Task description
Word for word, repeat every entry that appears below.

-- Extracted information follows --

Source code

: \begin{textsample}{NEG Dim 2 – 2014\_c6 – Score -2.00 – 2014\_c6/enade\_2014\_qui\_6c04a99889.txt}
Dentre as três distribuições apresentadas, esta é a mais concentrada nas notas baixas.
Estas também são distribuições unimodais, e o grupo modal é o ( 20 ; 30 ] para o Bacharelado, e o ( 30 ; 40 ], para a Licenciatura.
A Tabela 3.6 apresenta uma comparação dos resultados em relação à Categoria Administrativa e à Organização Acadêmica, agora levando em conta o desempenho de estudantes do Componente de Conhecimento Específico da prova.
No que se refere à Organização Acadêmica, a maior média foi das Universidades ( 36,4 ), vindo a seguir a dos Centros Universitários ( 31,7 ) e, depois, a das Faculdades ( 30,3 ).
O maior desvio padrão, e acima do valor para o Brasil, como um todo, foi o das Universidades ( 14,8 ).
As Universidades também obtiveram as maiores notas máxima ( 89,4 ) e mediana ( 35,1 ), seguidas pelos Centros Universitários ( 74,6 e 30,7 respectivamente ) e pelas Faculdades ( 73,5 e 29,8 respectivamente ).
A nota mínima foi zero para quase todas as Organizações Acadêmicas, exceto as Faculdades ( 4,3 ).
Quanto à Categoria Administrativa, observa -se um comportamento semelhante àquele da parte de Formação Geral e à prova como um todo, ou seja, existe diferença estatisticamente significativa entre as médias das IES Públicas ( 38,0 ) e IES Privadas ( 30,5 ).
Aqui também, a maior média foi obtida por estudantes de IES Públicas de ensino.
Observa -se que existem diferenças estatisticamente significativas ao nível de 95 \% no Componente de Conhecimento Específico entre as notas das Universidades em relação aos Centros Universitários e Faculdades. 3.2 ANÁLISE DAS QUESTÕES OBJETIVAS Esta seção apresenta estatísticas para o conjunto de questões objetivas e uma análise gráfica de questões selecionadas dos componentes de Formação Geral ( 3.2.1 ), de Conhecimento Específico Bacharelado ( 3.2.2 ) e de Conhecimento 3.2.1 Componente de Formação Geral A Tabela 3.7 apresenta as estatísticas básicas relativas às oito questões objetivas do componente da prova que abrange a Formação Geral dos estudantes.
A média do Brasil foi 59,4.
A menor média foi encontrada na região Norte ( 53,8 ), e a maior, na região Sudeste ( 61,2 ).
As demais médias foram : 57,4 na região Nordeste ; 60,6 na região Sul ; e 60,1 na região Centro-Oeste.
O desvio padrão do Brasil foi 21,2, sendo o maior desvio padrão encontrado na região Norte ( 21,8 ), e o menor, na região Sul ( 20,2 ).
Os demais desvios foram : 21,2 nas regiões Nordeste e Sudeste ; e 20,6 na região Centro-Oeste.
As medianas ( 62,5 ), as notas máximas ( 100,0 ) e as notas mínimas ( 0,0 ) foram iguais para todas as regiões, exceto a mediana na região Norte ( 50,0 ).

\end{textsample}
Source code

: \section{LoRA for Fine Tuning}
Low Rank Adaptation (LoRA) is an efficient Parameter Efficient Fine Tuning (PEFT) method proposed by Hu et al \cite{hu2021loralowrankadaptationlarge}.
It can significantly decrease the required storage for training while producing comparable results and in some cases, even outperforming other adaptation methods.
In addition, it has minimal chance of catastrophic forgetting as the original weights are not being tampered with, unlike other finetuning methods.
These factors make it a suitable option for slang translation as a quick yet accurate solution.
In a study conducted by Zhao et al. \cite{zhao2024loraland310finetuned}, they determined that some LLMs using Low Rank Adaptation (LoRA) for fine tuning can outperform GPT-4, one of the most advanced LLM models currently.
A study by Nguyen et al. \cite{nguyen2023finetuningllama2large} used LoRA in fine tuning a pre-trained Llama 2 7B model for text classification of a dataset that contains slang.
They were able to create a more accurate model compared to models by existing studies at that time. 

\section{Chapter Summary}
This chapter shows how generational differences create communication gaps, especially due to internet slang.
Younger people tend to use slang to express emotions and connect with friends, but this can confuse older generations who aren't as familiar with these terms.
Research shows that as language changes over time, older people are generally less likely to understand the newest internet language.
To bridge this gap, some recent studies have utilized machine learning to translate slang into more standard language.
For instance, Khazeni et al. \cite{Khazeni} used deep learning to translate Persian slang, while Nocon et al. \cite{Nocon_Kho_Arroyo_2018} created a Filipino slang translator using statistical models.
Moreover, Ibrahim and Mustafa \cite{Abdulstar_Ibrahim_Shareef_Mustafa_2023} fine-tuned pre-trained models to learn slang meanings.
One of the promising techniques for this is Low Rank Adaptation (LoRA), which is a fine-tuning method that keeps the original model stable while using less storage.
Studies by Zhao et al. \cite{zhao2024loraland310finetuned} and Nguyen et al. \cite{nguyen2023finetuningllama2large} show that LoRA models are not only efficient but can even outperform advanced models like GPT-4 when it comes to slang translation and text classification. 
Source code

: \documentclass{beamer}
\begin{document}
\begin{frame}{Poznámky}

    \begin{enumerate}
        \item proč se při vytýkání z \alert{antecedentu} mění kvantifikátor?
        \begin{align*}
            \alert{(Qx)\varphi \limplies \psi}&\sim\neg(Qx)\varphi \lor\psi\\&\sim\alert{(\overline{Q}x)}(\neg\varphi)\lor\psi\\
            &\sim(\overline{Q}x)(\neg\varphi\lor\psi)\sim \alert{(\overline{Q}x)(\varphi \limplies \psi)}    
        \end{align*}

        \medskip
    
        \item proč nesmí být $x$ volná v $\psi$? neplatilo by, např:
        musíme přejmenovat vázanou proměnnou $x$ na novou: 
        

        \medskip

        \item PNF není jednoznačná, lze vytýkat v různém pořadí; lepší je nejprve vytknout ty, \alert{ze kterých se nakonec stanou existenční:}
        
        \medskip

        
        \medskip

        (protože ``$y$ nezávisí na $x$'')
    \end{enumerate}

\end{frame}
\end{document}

-- Extracted information concluded --

Response below
Source code

: \begin{textsample}{NEG Dim 2 – 2014\_c6 – Score -2.00 – 2014\_c6/enade\_2014\_qui\_6c04a99889.txt}
Dentre as três distribuições apresentadas, esta é a mais concentrada nas notas baixas.
Estas também são distribuições unimodais, e o grupo modal é o ( 20 ; 30 ] para o Bacharelado, e o ( 30 ; 40 ], para a Licenciatura.
A Tabela 3.6 apresenta uma comparação dos resultados em relação à Categoria Administrativa e à Organização Acadêmica, agora levando em conta o desempenho de estudantes do Componente de Conhecimento Específico da prova.
No que se refere à Organização Acadêmica, a maior média foi das Universidades ( 36,4 ), vindo a seguir a dos Centros Universitários ( 31,7 ) e, depois, a das Faculdades ( 30,3 ).
O maior desvio padrão, e acima do valor para o Brasil, como um todo, foi o das Universidades ( 14,8 ).
As Universidades também obtiveram as maiores notas máxima ( 89,4 ) e mediana ( 35,1 ), seguidas pelos Centros Universitários ( 74,6 e 30,7 respectivamente ) e pelas Faculdades ( 73,5 e 29,8 respectivamente ).
A nota mínima foi zero para quase todas as Organizações Acadêmicas, exceto as Faculdades ( 4,3 ).
Quanto à Categoria Administrativa, observa -se um comportamento semelhante àquele da parte de Formação Geral e à prova como um todo, ou seja, existe diferença estatisticamente significativa entre as médias das IES Públicas ( 38,0 ) e IES Privadas ( 30,5 ).
Aqui também, a maior média foi obtida por estudantes de IES Públicas de ensino.
Observa -se que existem diferenças estatisticamente significativas ao nível de 95 \% no Componente de Conhecimento Específico entre as notas das Universidades em relação aos Centros Universitários e Faculdades. 3.2 ANÁLISE DAS QUESTÕES OBJETIVAS Esta seção apresenta estatísticas para o conjunto de questões objetivas e uma análise gráfica de questões selecionadas dos componentes de Formação Geral ( 3.2.1 ), de Conhecimento Específico Bacharelado ( 3.2.2 ) e de Conhecimento 3.2.1 Componente de Formação Geral A Tabela 3.7 apresenta as estatísticas básicas relativas às oito questões objetivas do componente da prova que abrange a Formação Geral dos estudantes.
A média do Brasil foi 59,4.
A menor média foi encontrada na região Norte ( 53,8 ), e a maior, na região Sudeste ( 61,2 ).
As demais médias foram : 57,4 na região Nordeste ; 60,6 na região Sul ; e 60,1 na região Centro-Oeste.
O desvio padrão do Brasil foi 21,2, sendo o maior desvio padrão encontrado na região Norte ( 21,8 ), e o menor, na região Sul ( 20,2 ).
Os demais desvios foram : 21,2 nas regiões Nordeste e Sudeste ; e 20,6 na região Centro-Oeste.
As medianas ( 62,5 ), as notas máximas ( 100,0 ) e as notas mínimas ( 0,0 ) foram iguais para todas as regiões, exceto a mediana na região Norte ( 50,0 ).

\end{textsample}
Source code

: \section{LoRA for Fine Tuning}
Low Rank Adaptation (LoRA) is an efficient Parameter Efficient Fine Tuning (PEFT) method proposed by Hu et al \cite{hu2021loralowrankadaptationlarge}.
It can significantly decrease the required storage for training while producing comparable results and in some cases, even outperforming other adaptation methods.
In addition, it has minimal chance of catastrophic forgetting as the original weights are not being tampered with, unlike other finetuning methods.
These factors make it a suitable option for slang translation as a quick yet accurate solution.
In a study conducted by Zhao et al. \cite{zhao2024loraland310finetuned}, they determined that some LLMs using Low Rank Adaptation (LoRA) for fine tuning can outperform GPT-4, one of the most advanced LLM models currently.
A study by Nguyen et al. \cite{nguyen2023finetuningllama2large} used LoRA in fine tuning a pre-trained Llama 2 7B model for text classification of a dataset that contains slang.
They were able to create a more accurate model compared to models by existing studies at that time. 

\section{Chapter Summary}
This chapter shows how generational differences create communication gaps, especially due to internet slang.
Younger people tend to use slang to express emotions and connect with friends, but this can confuse older generations who aren't as familiar with these terms.
Research shows that as language changes over time, older people are generally less likely to understand the newest internet language.
To bridge this gap, some recent studies have utilized machine learning to translate slang into more standard language.
For instance, Khazeni et al. \cite{Khazeni} used deep learning to translate Persian slang, while Nocon et al. \cite{Nocon_Kho_Arroyo_2018} created a Filipino slang translator using statistical models.
Moreover, Ibrahim and Mustafa \cite{Abdulstar_Ibrahim_Shareef_Mustafa_2023} fine-tuned pre-trained models to learn slang meanings.
One of the promising techniques for this is Low Rank Adaptation (LoRA), which is a fine-tuning method that keeps the original model stable while using less storage.
Studies by Zhao et al. \cite{zhao2024loraland310finetuned} and Nguyen et al. \cite{nguyen2023finetuningllama2large} show that LoRA models are not only efficient but can even outperform advanced models like GPT-4 when it comes to slang translation and text classification. 
Source code

: \documentclass{beamer}
\begin{document}
\begin{frame}{Poznámky}

    \begin{enumerate}
        \item proč se při vytýkání z \alert{antecedentu} mění kvantifikátor?
        \begin{align*}
            \alert{(Qx)\varphi \limplies \psi}&\sim\neg(Qx)\varphi \lor\psi\\&\sim\alert{(\overline{Q}x)}(\neg\varphi)\lor\psi\\
            &\sim(\overline{Q}x)(\neg\varphi\lor\psi)\sim \alert{(\overline{Q}x)(\varphi \limplies \psi)}    
        \end{align*}

        \medskip
    
        \item proč nesmí být $x$ volná v $\psi$? neplatilo by, např:
        musíme přejmenovat vázanou proměnnou $x$ na novou: 
        

        \medskip

        \item PNF není jednoznačná, lze vytýkat v různém pořadí; lepší je nejprve vytknout ty, \alert{ze kterých se nakonec stanou existenční:}
        
        \medskip

        
        \medskip

        (protože ``$y$ nezávisí na $x$'')
    \end{enumerate}

\end{frame}
\end{document}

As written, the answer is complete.